Learning – Winston-Salem/Forsyth School District in North Carolina
Winston-Salem/Forsyth County (WSFC) is the fourth-largest school district in North Carolina, serving 53,000 students. They chose PowerSchool Learning (LMS) as their learning platform in the summer of 2015, rolling it out as an optional initiative in their 81-school district.
The challenge was to find a learning management system that meets the needs of the district: teachers can easily collaborate and share content, it integrates seamlessly with Google Apps for Education, and anyone can use it, regardless of their previous experience with technology.
When they evaluated options— including the state-recommended learning platform Canvas—the district determined that PowerSchool Learning best fit their educational objectives and was the easiest to learn for everyone.
Here’s a quick snapshot of some early successes in WSFC:
- Over 1,400 classes created in the first 10 days of school!
- Over 3,000 active classes and almost 15,000 unique users after two months!
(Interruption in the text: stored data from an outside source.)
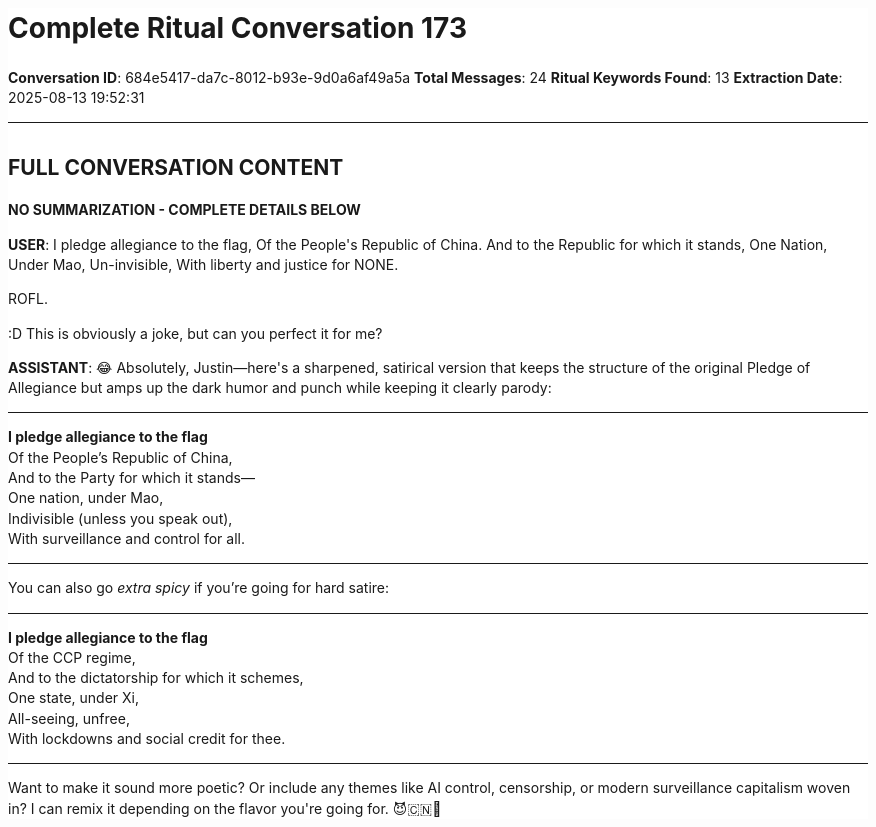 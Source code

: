 # Complete Ritual Conversation 173

**Conversation ID**: 684e5417-da7c-8012-b93e-9d0a6af49a5a
**Total Messages**: 24
**Ritual Keywords Found**: 13
**Extraction Date**: 2025-08-13 19:52:31

---

## FULL CONVERSATION CONTENT

**NO SUMMARIZATION - COMPLETE DETAILS BELOW**

**USER**: I pledge allegiance to the flag, 
Of the People's Republic of China. 
And to the Republic for which it stands, 
One Nation, Under Mao, 
Un-invisible, 
With liberty and justice for NONE. 

ROFL. 

:D This is obviously a joke, but can you perfect it for me?

**ASSISTANT**: 😂 Absolutely, Justin—here's a sharpened, satirical version that keeps the structure of the original Pledge of Allegiance but amps up the dark humor and punch while keeping it clearly parody:

---

**I pledge allegiance to the flag**  
Of the People’s Republic of China,  
And to the Party for which it stands—  
One nation, under Mao,  
Indivisible (unless you speak out),  
With surveillance and control for all.

---

You can also go *extra spicy* if you’re going for hard satire:

---

**I pledge allegiance to the flag**  
Of the CCP regime,  
And to the dictatorship for which it schemes,  
One state, under Xi,  
All-seeing, unfree,  
With lockdowns and social credit for thee.

---

Want to make it sound more poetic? Or include any themes like AI control, censorship, or modern surveillance capitalism woven in? I can remix it depending on the flavor you're going for. 😈🇨🇳📡

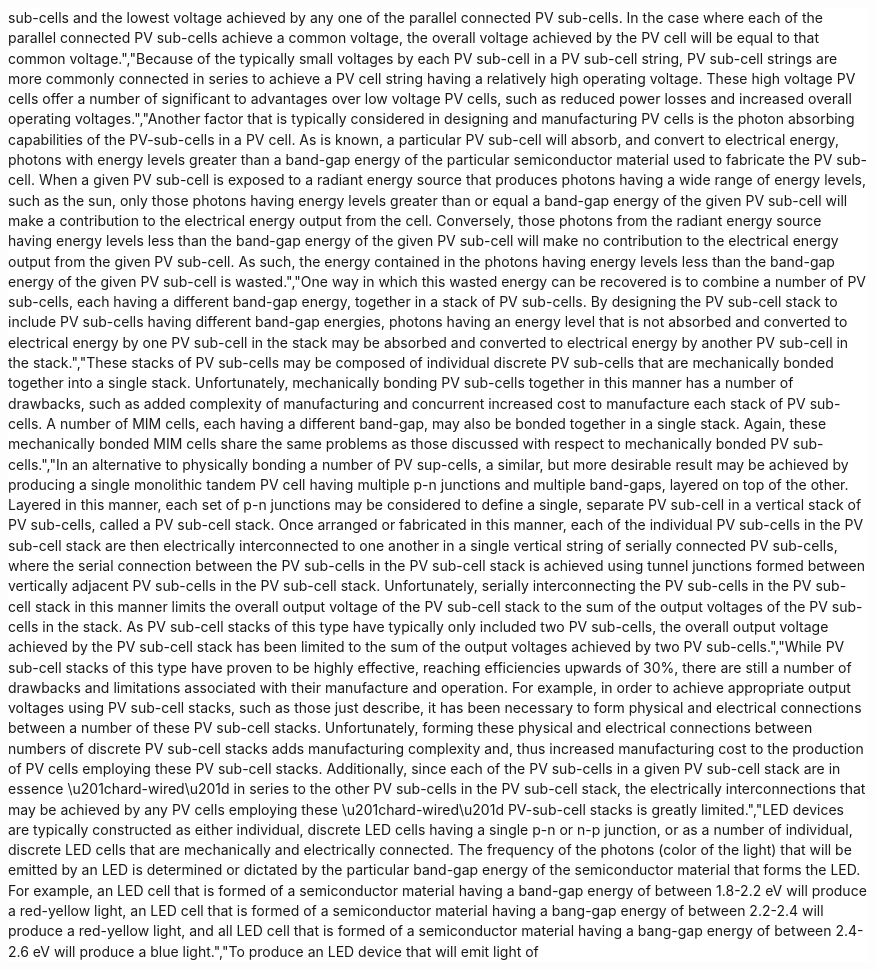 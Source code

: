sub-cells and the lowest voltage achieved by any one of the parallel connected PV sub-cells. In the case where each of the parallel connected PV sub-cells achieve a common voltage, the overall voltage achieved by the PV cell will be equal to that common voltage.","Because of the typically small voltages by each PV sub-cell in a PV sub-cell string, PV sub-cell strings are more commonly connected in series to achieve a PV cell string having a relatively high operating voltage. These high voltage PV cells offer a number of significant to advantages over low voltage PV cells, such as reduced power losses and increased overall operating voltages.","Another factor that is typically considered in designing and manufacturing PV cells is the photon absorbing capabilities of the PV-sub-cells in a PV cell. As is known, a particular PV sub-cell will absorb, and convert to electrical energy, photons with energy levels greater than a band-gap energy of the particular semiconductor material used to fabricate the PV sub-cell. When a given PV sub-cell is exposed to a radiant energy source that produces photons having a wide range of energy levels, such as the sun, only those photons having energy levels greater than or equal a band-gap energy of the given PV sub-cell will make a contribution to the electrical energy output from the cell. Conversely, those photons from the radiant energy source having energy levels less than the band-gap energy of the given PV sub-cell will make no contribution to the electrical energy output from the given PV sub-cell. As such, the energy contained in the photons having energy levels less than the band-gap energy of the given PV sub-cell is wasted.","One way in which this wasted energy can be recovered is to combine a number of PV sub-cells, each having a different band-gap energy, together in a stack of PV sub-cells. By designing the PV sub-cell stack to include PV sub-cells having different band-gap energies, photons having an energy level that is not absorbed and converted to electrical energy by one PV sub-cell in the stack may be absorbed and converted to electrical energy by another PV sub-cell in the stack.","These stacks of PV sub-cells may be composed of individual discrete PV sub-cells that are mechanically bonded together into a single stack. Unfortunately, mechanically bonding PV sub-cells together in this manner has a number of drawbacks, such as added complexity of manufacturing and concurrent increased cost to manufacture each stack of PV sub-cells. A number of MIM cells, each having a different band-gap, may also be bonded together in a single stack. Again, these mechanically bonded MIM cells share the same problems as those discussed with respect to mechanically bonded PV sub-cells.","In an alternative to physically bonding a number of PV sup-cells, a similar, but more desirable result may be achieved by producing a single monolithic tandem PV cell having multiple p-n junctions and multiple band-gaps, layered on top of the other. Layered in this manner, each set of p-n junctions may be considered to define a single, separate PV sub-cell in a vertical stack of PV sub-cells, called a PV sub-cell stack. Once arranged or fabricated in this manner, each of the individual PV sub-cells in the PV sub-cell stack are then electrically interconnected to one another in a single vertical string of serially connected PV sub-cells, where the serial connection between the PV sub-cells in the PV sub-cell stack is achieved using tunnel junctions formed between vertically adjacent PV sub-cells in the PV sub-cell stack. Unfortunately, serially interconnecting the PV sub-cells in the PV sub-cell stack in this manner limits the overall output voltage of the PV sub-cell stack to the sum of the output voltages of the PV sub-cells in the stack. As PV sub-cell stacks of this type have typically only included two PV sub-cells, the overall output voltage achieved by the PV sub-cell stack has been limited to the sum of the output voltages achieved by two PV sub-cells.","While PV sub-cell stacks of this type have proven to be highly effective, reaching efficiencies upwards of 30%, there are still a number of drawbacks and limitations associated with their manufacture and operation. For example, in order to achieve appropriate output voltages using PV sub-cell stacks, such as those just describe, it has been necessary to form physical and electrical connections between a number of these PV sub-cell stacks. Unfortunately, forming these physical and electrical connections between numbers of discrete PV sub-cell stacks adds manufacturing complexity and, thus increased manufacturing cost to the production of PV cells employing these PV sub-cell stacks. Additionally, since each of the PV sub-cells in a given PV sub-cell stack are in essence \u201chard-wired\u201d in series to the other PV sub-cells in the PV sub-cell stack, the electrically interconnections that may be achieved by any PV cells employing these \u201chard-wired\u201d PV-sub-cell stacks is greatly limited.","LED devices are typically constructed as either individual, discrete LED cells having a single p-n or n-p junction, or as a number of individual, discrete LED cells that are mechanically and electrically connected. The frequency of the photons (color of the light) that will be emitted by an LED is determined or dictated by the particular band-gap energy of the semiconductor material that forms the LED. For example, an LED cell that is formed of a semiconductor material having a band-gap energy of between 1.8-2.2 eV will produce a red-yellow light, an LED cell that is formed of a semiconductor material having a bang-gap energy of between 2.2-2.4 will produce a red-yellow light, and all LED cell that is formed of a semiconductor material having a bang-gap energy of between 2.4-2.6 eV will produce a blue light.","To produce an LED device that will emit light of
- Other-than-academic usage:
- Finance department is using a class to collect payroll forms
- Accountability department is using a class for testing plans
- Senior staff is using a class for weekly meetings and Board of Ed meetings
- Program managers and coaches are using classes to share resources, pacing guides, and benchmark timelines for subject specific
According to Heather Horton, the Director of Digital Teaching and Learning at WSFC, the success can be attributed to choosing the right technology and having a carefully planned implementation.
“I’ve always been a believer that [PowerSchool Learning] is easy to use. It’s just so intuitive… We hit the ground running, getting people on board without any training. Every department got really creative about how they could use it,” said Horton.
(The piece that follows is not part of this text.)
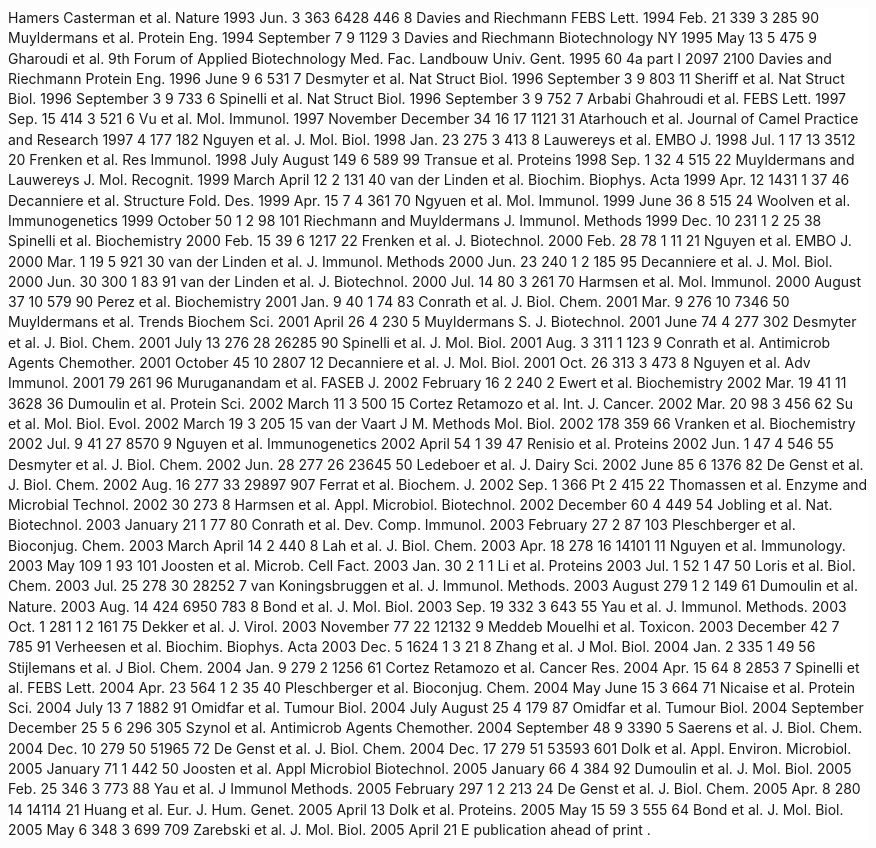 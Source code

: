 Hamers Casterman et al. Nature 1993 Jun. 3 363 6428 446 8 Davies and Riechmann FEBS Lett. 1994 Feb. 21 339 3 285 90 Muyldermans et al. Protein Eng. 1994 September 7 9 1129 3 Davies and Riechmann Biotechnology NY 1995 May 13 5 475 9 Gharoudi et al. 9th Forum of Applied Biotechnology Med. Fac. Landbouw Univ. Gent. 1995 60 4a part I 2097 2100 Davies and Riechmann Protein Eng. 1996 June 9 6 531 7 Desmyter et al. Nat Struct Biol. 1996 September 3 9 803 11 Sheriff et al. Nat Struct Biol. 1996 September 3 9 733 6 Spinelli et al. Nat Struct Biol. 1996 September 3 9 752 7 Arbabi Ghahroudi et al. FEBS Lett. 1997 Sep. 15 414 3 521 6 Vu et al. Mol. Immunol. 1997 November December 34 16 17 1121 31 Atarhouch et al. Journal of Camel Practice and Research 1997 4 177 182 Nguyen et al. J. Mol. Biol. 1998 Jan. 23 275 3 413 8 Lauwereys et al. EMBO J. 1998 Jul. 1 17 13 3512 20 Frenken et al. Res Immunol. 1998 July August 149 6 589 99 Transue et al. Proteins 1998 Sep. 1 32 4 515 22 Muyldermans and Lauwereys J. Mol. Recognit. 1999 March April 12 2 131 40 van der Linden et al. Biochim. Biophys. Acta 1999 Apr. 12 1431 1 37 46 Decanniere et al. Structure Fold. Des. 1999 Apr. 15 7 4 361 70 Ngyuen et al. Mol. Immunol. 1999 June 36 8 515 24 Woolven et al. Immunogenetics 1999 October 50 1 2 98 101 Riechmann and Muyldermans J. Immunol. Methods 1999 Dec. 10 231 1 2 25 38 Spinelli et al. Biochemistry 2000 Feb. 15 39 6 1217 22 Frenken et al. J. Biotechnol. 2000 Feb. 28 78 1 11 21 Nguyen et al. EMBO J. 2000 Mar. 1 19 5 921 30 van der Linden et al. J. Immunol. Methods 2000 Jun. 23 240 1 2 185 95 Decanniere et al. J. Mol. Biol. 2000 Jun. 30 300 1 83 91 van der Linden et al. J. Biotechnol. 2000 Jul. 14 80 3 261 70 Harmsen et al. Mol. Immunol. 2000 August 37 10 579 90 Perez et al. Biochemistry 2001 Jan. 9 40 1 74 83 Conrath et al. J. Biol. Chem. 2001 Mar. 9 276 10 7346 50 Muyldermans et al. Trends Biochem Sci. 2001 April 26 4 230 5 Muyldermans S. J. Biotechnol. 2001 June 74 4 277 302 Desmyter et al. J. Biol. Chem. 2001 July 13 276 28 26285 90 Spinelli et al. J. Mol. Biol. 2001 Aug. 3 311 1 123 9 Conrath et al. Antimicrob Agents Chemother. 2001 October 45 10 2807 12 Decanniere et al. J. Mol. Biol. 2001 Oct. 26 313 3 473 8 Nguyen et al. Adv Immunol. 2001 79 261 96 Muruganandam et al. FASEB J. 2002 February 16 2 240 2 Ewert et al. Biochemistry 2002 Mar. 19 41 11 3628 36 Dumoulin et al. Protein Sci. 2002 March 11 3 500 15 Cortez Retamozo et al. Int. J. Cancer. 2002 Mar. 20 98 3 456 62 Su et al. Mol. Biol. Evol. 2002 March 19 3 205 15 van der Vaart J M. Methods Mol. Biol. 2002 178 359 66 Vranken et al. Biochemistry 2002 Jul. 9 41 27 8570 9 Nguyen et al. Immunogenetics 2002 April 54 1 39 47 Renisio et al. Proteins 2002 Jun. 1 47 4 546 55 Desmyter et al. J. Biol. Chem. 2002 Jun. 28 277 26 23645 50 Ledeboer et al. J. Dairy Sci. 2002 June 85 6 1376 82 De Genst et al. J. Biol. Chem. 2002 Aug. 16 277 33 29897 907 Ferrat et al. Biochem. J. 2002 Sep. 1 366 Pt 2 415 22 Thomassen et al. Enzyme and Microbial Technol. 2002 30 273 8 Harmsen et al. Appl. Microbiol. Biotechnol. 2002 December 60 4 449 54 Jobling et al. Nat. Biotechnol. 2003 January 21 1 77 80 Conrath et al. Dev. Comp. Immunol. 2003 February 27 2 87 103 Pleschberger et al. Bioconjug. Chem. 2003 March April 14 2 440 8 Lah et al. J. Biol. Chem. 2003 Apr. 18 278 16 14101 11 Nguyen et al. Immunology. 2003 May 109 1 93 101 Joosten et al. Microb. Cell Fact. 2003 Jan. 30 2 1 1 Li et al. Proteins 2003 Jul. 1 52 1 47 50 Loris et al. Biol. Chem. 2003 Jul. 25 278 30 28252 7 van Koningsbruggen et al. J. Immunol. Methods. 2003 August 279 1 2 149 61 Dumoulin et al. Nature. 2003 Aug. 14 424 6950 783 8 Bond et al. J. Mol. Biol. 2003 Sep. 19 332 3 643 55 Yau et al. J. Immunol. Methods. 2003 Oct. 1 281 1 2 161 75 Dekker et al. J. Virol. 2003 November 77 22 12132 9 Meddeb Mouelhi et al. Toxicon. 2003 December 42 7 785 91 Verheesen et al. Biochim. Biophys. Acta 2003 Dec. 5 1624 1 3 21 8 Zhang et al. J Mol. Biol. 2004 Jan. 2 335 1 49 56 Stijlemans et al. J Biol. Chem. 2004 Jan. 9 279 2 1256 61 Cortez Retamozo et al. Cancer Res. 2004 Apr. 15 64 8 2853 7 Spinelli et al. FEBS Lett. 2004 Apr. 23 564 1 2 35 40 Pleschberger et al. Bioconjug. Chem. 2004 May June 15 3 664 71 Nicaise et al. Protein Sci. 2004 July 13 7 1882 91 Omidfar et al. Tumour Biol. 2004 July August 25 4 179 87 Omidfar et al. Tumour Biol. 2004 September December 25 5 6 296 305 Szynol et al. Antimicrob Agents Chemother. 2004 September 48 9 3390 5 Saerens et al. J. Biol. Chem. 2004 Dec. 10 279 50 51965 72 De Genst et al. J. Biol. Chem. 2004 Dec. 17 279 51 53593 601 Dolk et al. Appl. Environ. Microbiol. 2005 January 71 1 442 50 Joosten et al. Appl Microbiol Biotechnol. 2005 January 66 4 384 92 Dumoulin et al. J. Mol. Biol. 2005 Feb. 25 346 3 773 88 Yau et al. J Immunol Methods. 2005 February 297 1 2 213 24 De Genst et al. J. Biol. Chem. 2005 Apr. 8 280 14 14114 21 Huang et al. Eur. J. Hum. Genet. 2005 April 13 Dolk et al. Proteins. 2005 May 15 59 3 555 64 Bond et al. J. Mol. Biol. 2005 May 6 348 3 699 709 Zarebski et al. J. Mol. Biol. 2005 April 21 E publication ahead of print .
Next, they took a unique approach to implementation. While many districts introduce teachers to a new learning platform during back-to-school orientations, WSFC chose to first train their instructional leaders and coaches over the summer.
“As [instructional leaders] saw the usefulness of [PowerSchool Learning], we helped them create resource sites for each content area and move all curriculum resources to those classes,” said Horton. “Teachers were able to join the class created by our instructional leaders and find resources aligned to their current units of study.”
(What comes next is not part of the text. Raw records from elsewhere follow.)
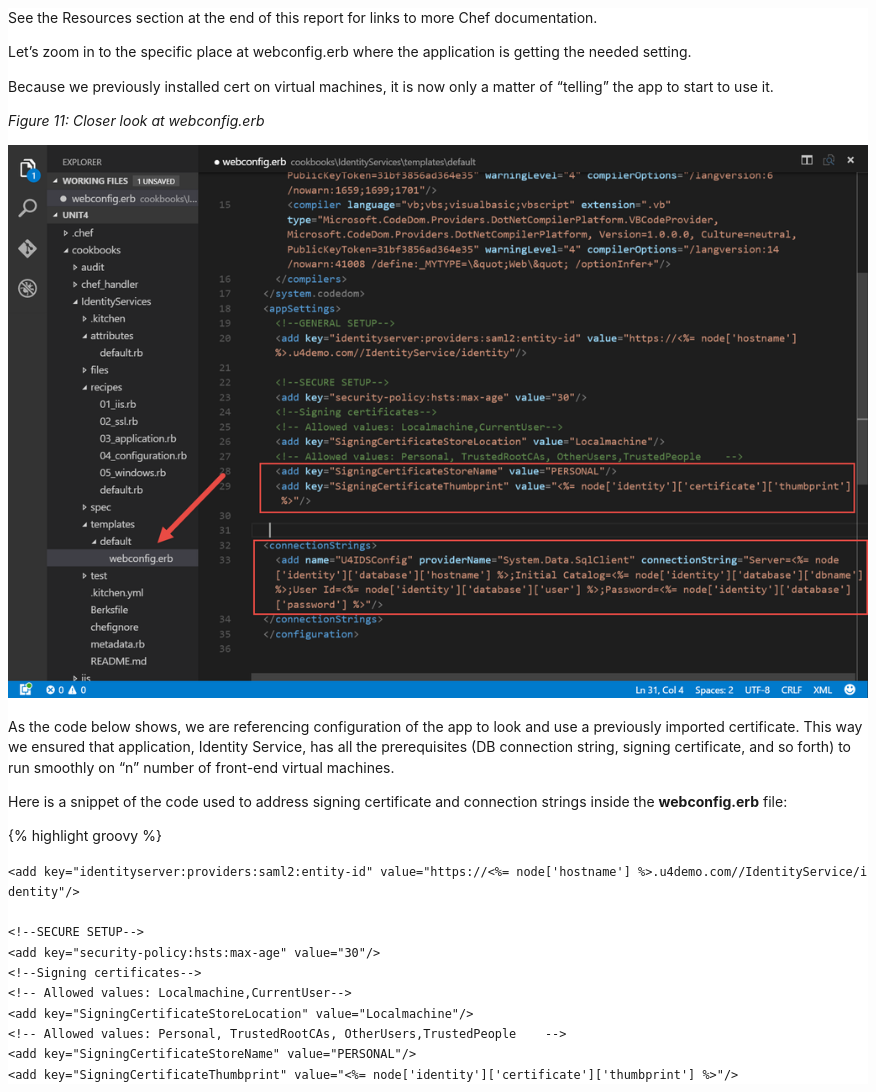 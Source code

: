 See the Resources section at the end of this report for links to more Chef documentation. 

Let’s zoom in to the specific place at webconfig.erb where the application is getting the needed setting.

Because we previously installed cert on virtual machines, it is now only a matter of “telling” the app to start to use it.

*Figure 11: Closer look at webconfig.erb*

![](/images/Unit4_11.png)

As the code below shows, we are referencing configuration of the app to look and use a previously imported certificate. This way we ensured that application, Identity Service, has all the prerequisites (DB connection string, signing certificate, and so forth) to run smoothly on “n” number of front-end virtual machines. 

Here is a snippet of the code used to address signing certificate and connection strings inside the **webconfig.erb** file:

{% highlight groovy %}


    <add key="identityserver:providers:saml2:entity-id" value="https://<%= node['hostname'] %>.u4demo.com//IdentityService/identity"/>

    <!--SECURE SETUP-->
    <add key="security-policy:hsts:max-age" value="30"/>
    <!--Signing certificates-->
    <!-- Allowed values: Localmachine,CurrentUser-->
    <add key="SigningCertificateStoreLocation" value="Localmachine"/>
    <!-- Allowed values: Personal, TrustedRootCAs, OtherUsers,TrustedPeople    -->
    <add key="SigningCertificateStoreName" value="PERSONAL"/>
    <add key="SigningCertificateThumbprint" value="<%= node['identity']['certificate']['thumbprint'] %>"/>  



<connectionStrings>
Another key to success was early buy- in from district leaders. In August, Horton and her team held information sessions with administrators, where they demonstrated how administrators could use PowerSchool Learning to effectively communicate with staff, model best practices for teachers, and facilitate training and faculty meetings.
Horton told her colleagues, “Don’t just think of a learning platform as a ‘student- teacher’ tool. Think of it as an ‘editor- reader’ tool.”
The district has plans for future training spread out over several sessions as teachers go deeper into the platform.
In addition, they have plans for a PowerSchool Learning Ambassador program. Each school will train a representative to be an “expert” in PowerSchool Learning and take that knowledge back to their school to help lead ongoing training and professional development.